The python bindings for Flint, including quickstart instructions, are documented at python/README.md. API documentation is available at https://ts-flint.readthedocs.io/en/latest

The entry point into all functionalities for time series analysis in Flint is the TimeSeriesRDD class or object. In high level, a TimeSeriesRDD contains an OrderedRDD which could be used to represent a sequence of ordering key-value pairs. A TimeSeriesRDD uses Long to represent timestamps in nanoseconds since epoch as keys and InternalRows as values for OrderedRDD to represent a time series data set.

Applications can create a TimeSeriesRDD from an existing RDD, from an OrderedRDD, from a DataFrame, or from a single csv file.

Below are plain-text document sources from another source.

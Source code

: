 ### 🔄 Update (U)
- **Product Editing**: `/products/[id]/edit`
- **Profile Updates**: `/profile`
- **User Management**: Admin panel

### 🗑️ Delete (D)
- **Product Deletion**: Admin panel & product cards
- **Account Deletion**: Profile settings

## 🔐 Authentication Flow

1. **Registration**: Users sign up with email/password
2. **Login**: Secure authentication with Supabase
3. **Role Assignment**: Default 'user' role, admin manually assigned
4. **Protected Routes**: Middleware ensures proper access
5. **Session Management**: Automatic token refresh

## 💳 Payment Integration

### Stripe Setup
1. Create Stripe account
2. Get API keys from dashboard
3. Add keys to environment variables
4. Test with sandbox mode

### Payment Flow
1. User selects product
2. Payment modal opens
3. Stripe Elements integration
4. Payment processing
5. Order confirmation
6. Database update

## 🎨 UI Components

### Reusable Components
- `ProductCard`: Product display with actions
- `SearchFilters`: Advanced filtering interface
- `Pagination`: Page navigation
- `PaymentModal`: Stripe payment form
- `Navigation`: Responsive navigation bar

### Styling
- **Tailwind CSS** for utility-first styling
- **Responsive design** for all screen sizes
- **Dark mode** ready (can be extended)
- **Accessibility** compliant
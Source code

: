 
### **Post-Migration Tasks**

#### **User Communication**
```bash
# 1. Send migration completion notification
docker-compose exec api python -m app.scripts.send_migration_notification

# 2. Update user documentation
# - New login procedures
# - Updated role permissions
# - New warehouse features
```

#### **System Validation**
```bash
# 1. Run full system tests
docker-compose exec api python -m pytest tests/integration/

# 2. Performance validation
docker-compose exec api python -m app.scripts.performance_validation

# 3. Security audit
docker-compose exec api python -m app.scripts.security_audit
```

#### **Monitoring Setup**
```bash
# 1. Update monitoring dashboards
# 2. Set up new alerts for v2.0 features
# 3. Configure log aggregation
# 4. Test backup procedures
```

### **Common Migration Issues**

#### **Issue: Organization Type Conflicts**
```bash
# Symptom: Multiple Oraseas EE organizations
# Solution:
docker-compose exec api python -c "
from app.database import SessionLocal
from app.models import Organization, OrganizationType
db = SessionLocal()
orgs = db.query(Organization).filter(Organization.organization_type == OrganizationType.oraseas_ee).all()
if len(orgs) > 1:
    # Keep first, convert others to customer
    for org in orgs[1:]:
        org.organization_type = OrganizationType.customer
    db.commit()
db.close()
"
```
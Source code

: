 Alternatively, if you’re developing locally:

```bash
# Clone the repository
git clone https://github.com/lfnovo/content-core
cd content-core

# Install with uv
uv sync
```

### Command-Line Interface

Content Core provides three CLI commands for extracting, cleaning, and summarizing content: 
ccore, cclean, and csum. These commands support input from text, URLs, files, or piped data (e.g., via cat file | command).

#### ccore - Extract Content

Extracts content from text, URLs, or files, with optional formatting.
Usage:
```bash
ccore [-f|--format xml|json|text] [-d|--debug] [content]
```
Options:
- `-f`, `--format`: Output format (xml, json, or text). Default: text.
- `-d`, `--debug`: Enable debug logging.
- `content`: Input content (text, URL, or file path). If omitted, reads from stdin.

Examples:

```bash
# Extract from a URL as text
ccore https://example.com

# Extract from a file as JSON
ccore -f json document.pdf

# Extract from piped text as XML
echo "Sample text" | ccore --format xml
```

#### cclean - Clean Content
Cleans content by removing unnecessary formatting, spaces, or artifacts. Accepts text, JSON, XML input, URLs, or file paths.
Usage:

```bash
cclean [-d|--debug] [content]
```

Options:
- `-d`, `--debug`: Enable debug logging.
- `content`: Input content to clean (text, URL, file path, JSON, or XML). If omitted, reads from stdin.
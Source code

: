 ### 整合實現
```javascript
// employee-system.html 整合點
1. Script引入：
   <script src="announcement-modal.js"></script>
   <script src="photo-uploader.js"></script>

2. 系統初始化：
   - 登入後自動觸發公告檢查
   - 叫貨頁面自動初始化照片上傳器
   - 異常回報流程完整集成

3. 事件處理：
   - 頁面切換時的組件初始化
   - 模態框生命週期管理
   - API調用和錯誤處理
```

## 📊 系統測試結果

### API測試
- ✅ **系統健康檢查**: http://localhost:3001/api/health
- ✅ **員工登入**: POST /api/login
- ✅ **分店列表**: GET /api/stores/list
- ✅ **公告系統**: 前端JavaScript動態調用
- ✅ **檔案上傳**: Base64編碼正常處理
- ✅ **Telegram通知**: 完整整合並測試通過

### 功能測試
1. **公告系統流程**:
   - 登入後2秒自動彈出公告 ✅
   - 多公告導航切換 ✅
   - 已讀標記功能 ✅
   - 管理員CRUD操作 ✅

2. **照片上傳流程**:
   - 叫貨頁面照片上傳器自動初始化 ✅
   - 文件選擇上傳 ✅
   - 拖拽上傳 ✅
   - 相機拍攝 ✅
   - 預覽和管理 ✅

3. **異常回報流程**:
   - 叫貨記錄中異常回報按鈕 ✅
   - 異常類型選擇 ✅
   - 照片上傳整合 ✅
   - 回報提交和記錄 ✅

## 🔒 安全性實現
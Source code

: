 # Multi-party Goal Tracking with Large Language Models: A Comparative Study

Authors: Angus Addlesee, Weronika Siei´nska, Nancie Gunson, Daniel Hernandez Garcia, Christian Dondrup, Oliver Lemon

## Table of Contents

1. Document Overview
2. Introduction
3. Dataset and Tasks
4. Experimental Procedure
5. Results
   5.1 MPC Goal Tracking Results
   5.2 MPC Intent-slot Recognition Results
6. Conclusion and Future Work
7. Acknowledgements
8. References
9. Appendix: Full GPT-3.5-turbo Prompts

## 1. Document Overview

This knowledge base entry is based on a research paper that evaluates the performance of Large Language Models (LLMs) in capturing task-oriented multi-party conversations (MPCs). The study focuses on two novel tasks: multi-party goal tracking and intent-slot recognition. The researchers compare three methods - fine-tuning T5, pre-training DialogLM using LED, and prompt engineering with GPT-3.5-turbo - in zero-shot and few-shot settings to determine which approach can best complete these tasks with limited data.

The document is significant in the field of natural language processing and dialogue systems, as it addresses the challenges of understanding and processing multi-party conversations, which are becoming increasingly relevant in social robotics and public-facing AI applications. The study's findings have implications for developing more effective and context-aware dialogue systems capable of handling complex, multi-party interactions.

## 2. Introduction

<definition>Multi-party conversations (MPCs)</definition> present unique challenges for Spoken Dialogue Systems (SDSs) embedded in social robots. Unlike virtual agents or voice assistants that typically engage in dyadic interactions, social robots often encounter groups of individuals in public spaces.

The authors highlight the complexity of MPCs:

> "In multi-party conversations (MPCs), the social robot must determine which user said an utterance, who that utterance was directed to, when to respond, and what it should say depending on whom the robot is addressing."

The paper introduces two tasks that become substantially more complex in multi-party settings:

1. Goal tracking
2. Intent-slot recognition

As an example, the following creates a TimeSeriesRDD from a gzipped CSV file with header and specific datetime format.

import com.twosigma.flint.timeseries.CSV
val tsRdd = CSV.from(
  sqlContext,
  "file://foo/bar/data.csv",
  header = true,
  dateFormat = "yyyyMMdd HH:mm:ss.SSS",
  codec = "gzip",
  sorted = true
)

To create a TimeSeriesRDD from a DataFrame, you have to make sure the DataFrame contains a column named "time" of type LongType.

import com.twosigma.flint.timeseries.TimeSeriesRDD
import scala.concurrent.duration._
val df = ... // A DataFrame whose rows have been sorted by their timestamps under "time" column
val tsRdd = TimeSeriesRDD.fromDF(dataFrame = df)(isSorted = true, timeUnit = MILLISECONDS)

One could also create a TimeSeriesRDD from a RDD[Row] or an OrderedRDD[Long, Row] by providing a schema, e.g.

import com.twosigma.flint.timeseries._
import scala.concurrent.duration._
val rdd = ... // An RDD whose rows have sorted by their timestamps
val tsRdd = TimeSeriesRDD.fromRDD(
  rdd,
  schema = Schema("time" -> LongType, "price" -> DoubleType)
)(isSorted = true,
  timeUnit = MILLISECONDS
)

It is also possible to create a TimeSeriesRDD from a dataset stored as parquet format file(s). The TimeSeriesRDD.fromParquet() function provides the option to specify which columns and/or the time range you are interested, e.g.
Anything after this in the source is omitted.